WHAT IS REQUIRED →
Go through the entries below and collect each line with the string "working" in it.

LISTED RECORDS →
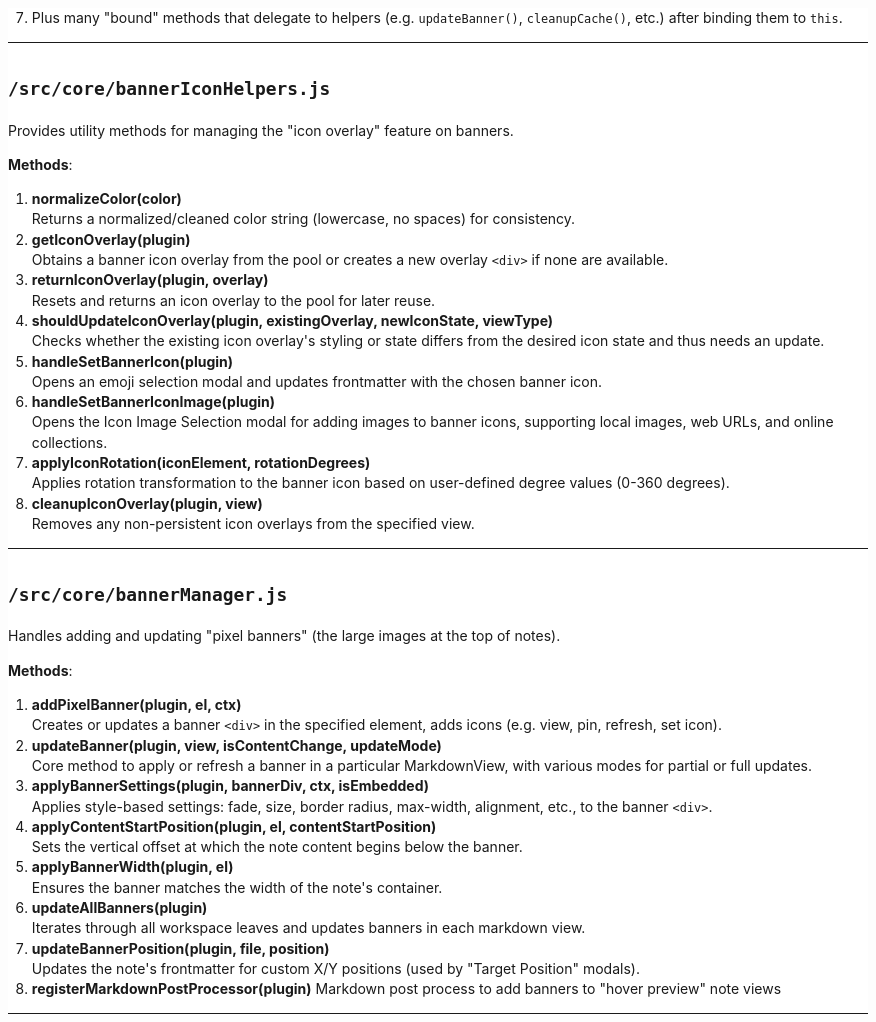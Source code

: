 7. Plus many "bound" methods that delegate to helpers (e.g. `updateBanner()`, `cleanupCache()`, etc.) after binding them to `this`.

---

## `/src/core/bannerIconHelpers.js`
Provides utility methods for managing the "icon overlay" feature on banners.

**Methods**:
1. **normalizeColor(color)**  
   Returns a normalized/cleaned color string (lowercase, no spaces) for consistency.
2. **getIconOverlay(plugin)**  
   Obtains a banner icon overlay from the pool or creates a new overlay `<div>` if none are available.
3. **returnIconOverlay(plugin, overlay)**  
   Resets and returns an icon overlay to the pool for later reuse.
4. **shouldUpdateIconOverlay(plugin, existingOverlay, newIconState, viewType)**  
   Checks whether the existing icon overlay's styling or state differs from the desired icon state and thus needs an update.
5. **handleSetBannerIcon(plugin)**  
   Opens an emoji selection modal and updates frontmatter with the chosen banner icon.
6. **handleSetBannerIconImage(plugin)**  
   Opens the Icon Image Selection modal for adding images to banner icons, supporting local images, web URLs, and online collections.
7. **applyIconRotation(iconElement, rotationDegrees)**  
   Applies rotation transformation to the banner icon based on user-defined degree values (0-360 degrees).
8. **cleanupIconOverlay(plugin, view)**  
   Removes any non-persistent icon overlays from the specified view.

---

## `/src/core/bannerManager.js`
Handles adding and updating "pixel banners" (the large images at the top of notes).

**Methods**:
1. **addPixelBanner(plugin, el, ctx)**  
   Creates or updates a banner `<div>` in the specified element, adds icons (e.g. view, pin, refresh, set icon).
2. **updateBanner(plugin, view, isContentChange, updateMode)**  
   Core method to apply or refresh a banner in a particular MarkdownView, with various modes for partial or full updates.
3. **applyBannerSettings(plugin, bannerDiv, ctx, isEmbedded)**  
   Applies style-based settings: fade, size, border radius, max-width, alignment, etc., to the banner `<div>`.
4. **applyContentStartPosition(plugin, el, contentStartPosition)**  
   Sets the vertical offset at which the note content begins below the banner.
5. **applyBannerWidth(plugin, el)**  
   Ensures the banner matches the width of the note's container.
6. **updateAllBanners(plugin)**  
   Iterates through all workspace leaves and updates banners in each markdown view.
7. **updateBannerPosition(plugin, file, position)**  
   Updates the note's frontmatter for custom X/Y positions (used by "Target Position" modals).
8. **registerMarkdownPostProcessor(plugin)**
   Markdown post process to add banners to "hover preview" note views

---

...

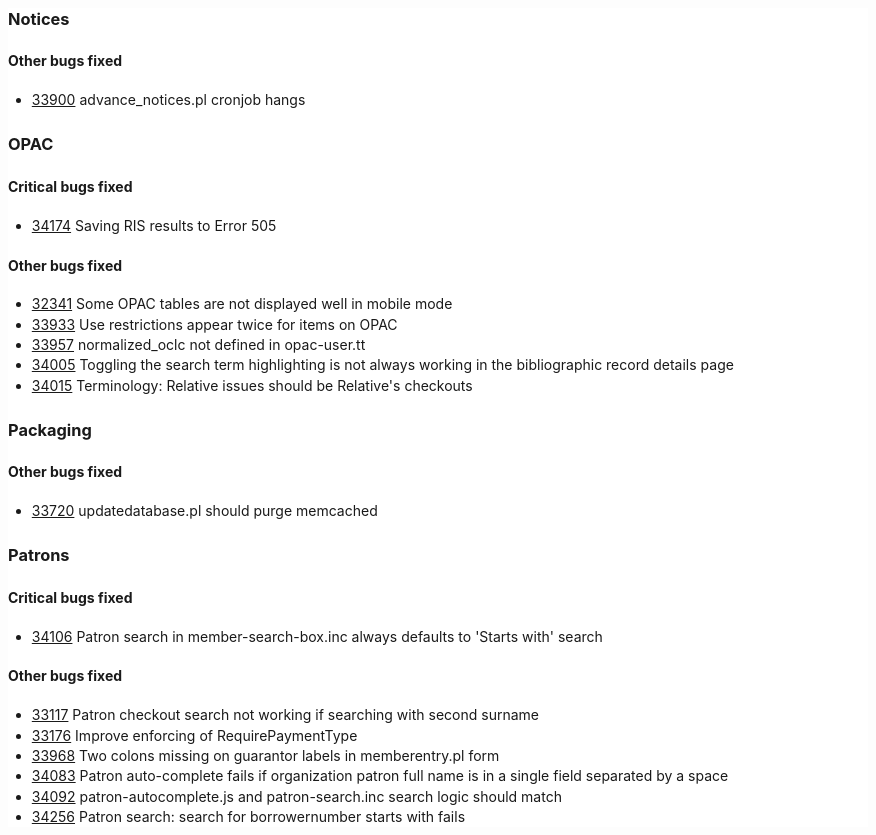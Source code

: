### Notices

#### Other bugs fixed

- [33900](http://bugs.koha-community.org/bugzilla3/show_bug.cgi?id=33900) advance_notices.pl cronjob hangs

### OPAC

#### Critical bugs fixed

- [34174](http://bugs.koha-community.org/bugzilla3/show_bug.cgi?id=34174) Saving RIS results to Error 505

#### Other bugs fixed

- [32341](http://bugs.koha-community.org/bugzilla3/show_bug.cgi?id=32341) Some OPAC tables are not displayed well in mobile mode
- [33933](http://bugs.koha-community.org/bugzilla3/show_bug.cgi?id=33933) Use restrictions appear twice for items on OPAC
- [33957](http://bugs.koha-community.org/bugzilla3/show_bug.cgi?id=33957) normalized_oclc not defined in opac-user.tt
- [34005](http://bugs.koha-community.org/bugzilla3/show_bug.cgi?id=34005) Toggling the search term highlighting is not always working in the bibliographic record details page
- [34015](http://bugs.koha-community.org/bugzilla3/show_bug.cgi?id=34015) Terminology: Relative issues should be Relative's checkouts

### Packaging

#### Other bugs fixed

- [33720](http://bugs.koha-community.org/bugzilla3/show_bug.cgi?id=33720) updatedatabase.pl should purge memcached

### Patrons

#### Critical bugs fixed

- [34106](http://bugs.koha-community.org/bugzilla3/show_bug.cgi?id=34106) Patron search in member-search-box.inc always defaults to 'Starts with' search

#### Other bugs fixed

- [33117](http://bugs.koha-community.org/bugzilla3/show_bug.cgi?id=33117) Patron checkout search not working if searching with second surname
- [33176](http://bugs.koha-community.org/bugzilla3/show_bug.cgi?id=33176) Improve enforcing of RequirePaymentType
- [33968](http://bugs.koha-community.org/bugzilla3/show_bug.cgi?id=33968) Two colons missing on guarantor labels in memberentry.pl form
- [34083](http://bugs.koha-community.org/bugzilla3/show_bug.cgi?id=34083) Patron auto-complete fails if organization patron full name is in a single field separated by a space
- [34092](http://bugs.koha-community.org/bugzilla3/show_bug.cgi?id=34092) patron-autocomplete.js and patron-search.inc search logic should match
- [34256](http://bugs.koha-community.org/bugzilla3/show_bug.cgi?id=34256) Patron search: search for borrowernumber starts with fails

--

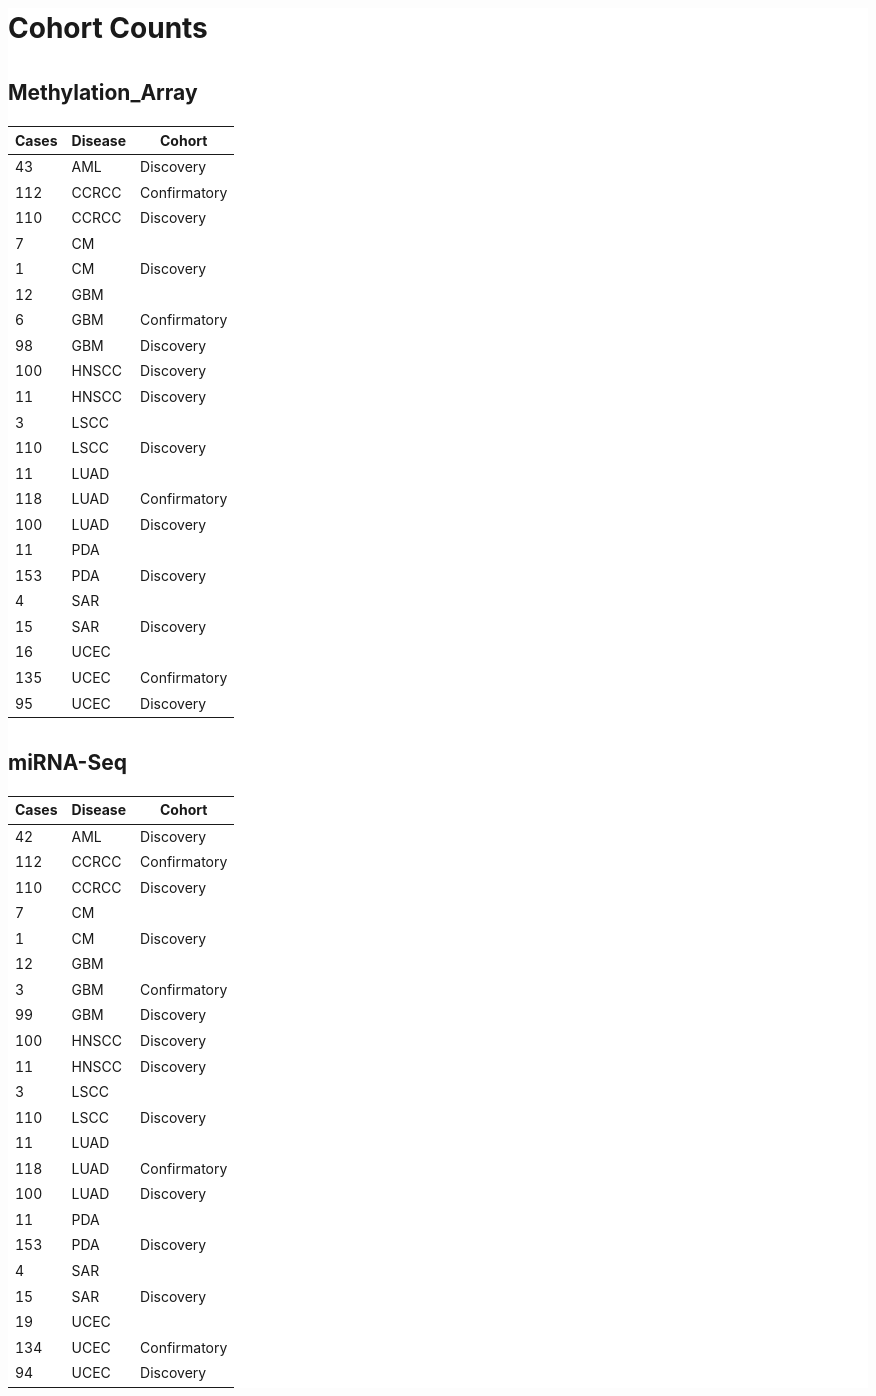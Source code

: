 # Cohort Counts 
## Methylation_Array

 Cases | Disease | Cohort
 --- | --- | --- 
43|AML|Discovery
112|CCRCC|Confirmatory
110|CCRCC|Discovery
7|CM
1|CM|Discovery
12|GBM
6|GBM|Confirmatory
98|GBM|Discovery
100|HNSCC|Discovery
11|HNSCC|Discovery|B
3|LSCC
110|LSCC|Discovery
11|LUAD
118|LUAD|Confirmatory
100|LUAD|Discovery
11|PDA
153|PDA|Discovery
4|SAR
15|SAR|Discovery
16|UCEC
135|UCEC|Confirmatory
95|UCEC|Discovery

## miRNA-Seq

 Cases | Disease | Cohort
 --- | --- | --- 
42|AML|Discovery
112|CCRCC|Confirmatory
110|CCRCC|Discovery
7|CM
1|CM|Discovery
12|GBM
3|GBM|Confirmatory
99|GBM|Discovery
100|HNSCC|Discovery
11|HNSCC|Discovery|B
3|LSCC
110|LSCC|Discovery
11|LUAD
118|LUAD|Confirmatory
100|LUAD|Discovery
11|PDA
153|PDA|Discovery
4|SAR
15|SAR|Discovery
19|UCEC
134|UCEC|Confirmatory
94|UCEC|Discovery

ANSWER SECTION →
- [34005](http://bugs.koha-community.org/bugzilla3/show_bug.cgi?id=34005) Toggling the search term highlighting is not always working in the bibliographic record details page
- [33117](http://bugs.koha-community.org/bugzilla3/show_bug.cgi?id=33117) Patron checkout search not working if searching with second surname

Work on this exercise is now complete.